▸ **What you are asked to do**:
In the records below, find the line that contains "3. **Memory errors with large molecules**" and repeat it, along with each line after it, exactly as written.

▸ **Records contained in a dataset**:
● ● ● ● ● ● ●

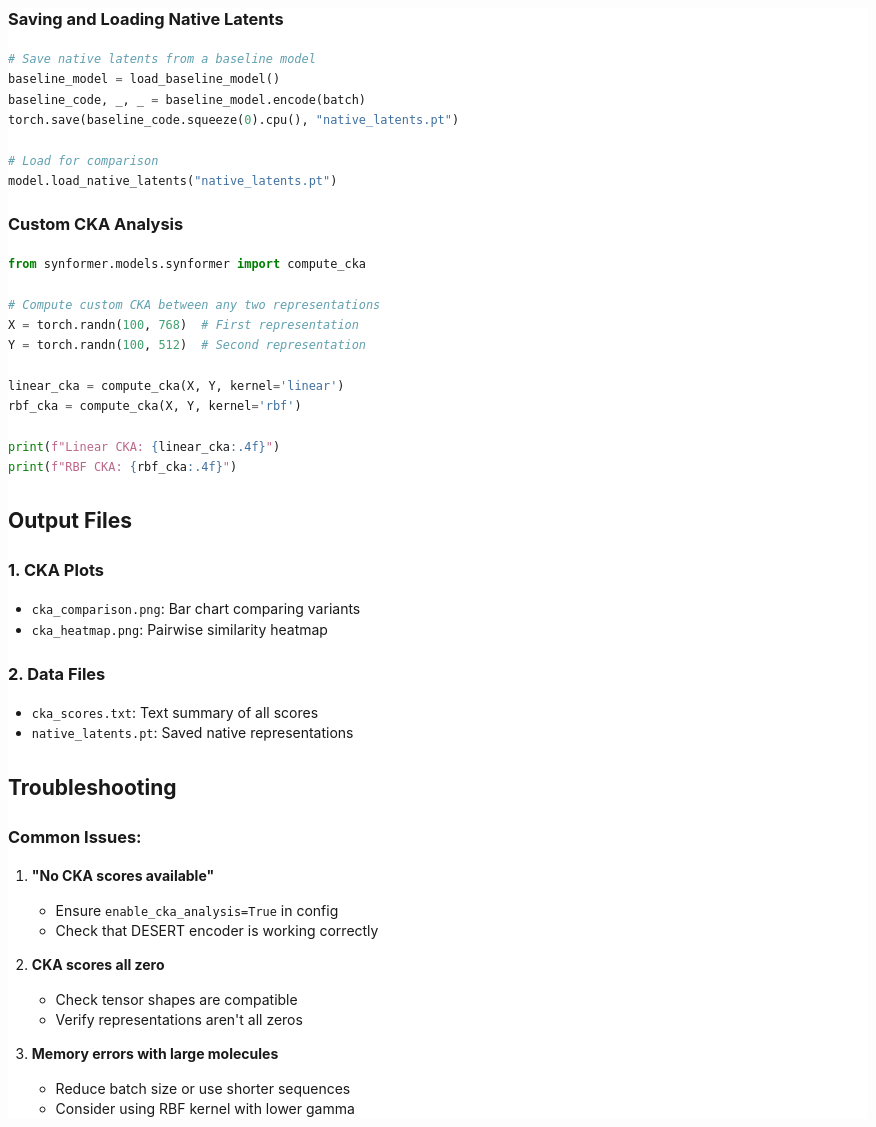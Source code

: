 ### Saving and Loading Native Latents

```python
# Save native latents from a baseline model
baseline_model = load_baseline_model()
baseline_code, _, _ = baseline_model.encode(batch)
torch.save(baseline_code.squeeze(0).cpu(), "native_latents.pt")

# Load for comparison
model.load_native_latents("native_latents.pt")
```

### Custom CKA Analysis

```python
from synformer.models.synformer import compute_cka

# Compute custom CKA between any two representations
X = torch.randn(100, 768)  # First representation
Y = torch.randn(100, 512)  # Second representation

linear_cka = compute_cka(X, Y, kernel='linear')
rbf_cka = compute_cka(X, Y, kernel='rbf')

print(f"Linear CKA: {linear_cka:.4f}")
print(f"RBF CKA: {rbf_cka:.4f}")
```

## Output Files

### 1. CKA Plots
- `cka_comparison.png`: Bar chart comparing variants
- `cka_heatmap.png`: Pairwise similarity heatmap

### 2. Data Files
- `cka_scores.txt`: Text summary of all scores
- `native_latents.pt`: Saved native representations

## Troubleshooting

### Common Issues:

1. **"No CKA scores available"**
   - Ensure `enable_cka_analysis=True` in config
   - Check that DESERT encoder is working correctly

2. **CKA scores all zero**
   - Check tensor shapes are compatible
   - Verify representations aren't all zeros

3. **Memory errors with large molecules**
   - Reduce batch size or use shorter sequences
   - Consider using RBF kernel with lower gamma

● ● ● ● ● ● ●

▸ **Exercise output**:
3. **Memory errors with large molecules**
   - Reduce batch size or use shorter sequences
   - Consider using RBF kernel with lower gamma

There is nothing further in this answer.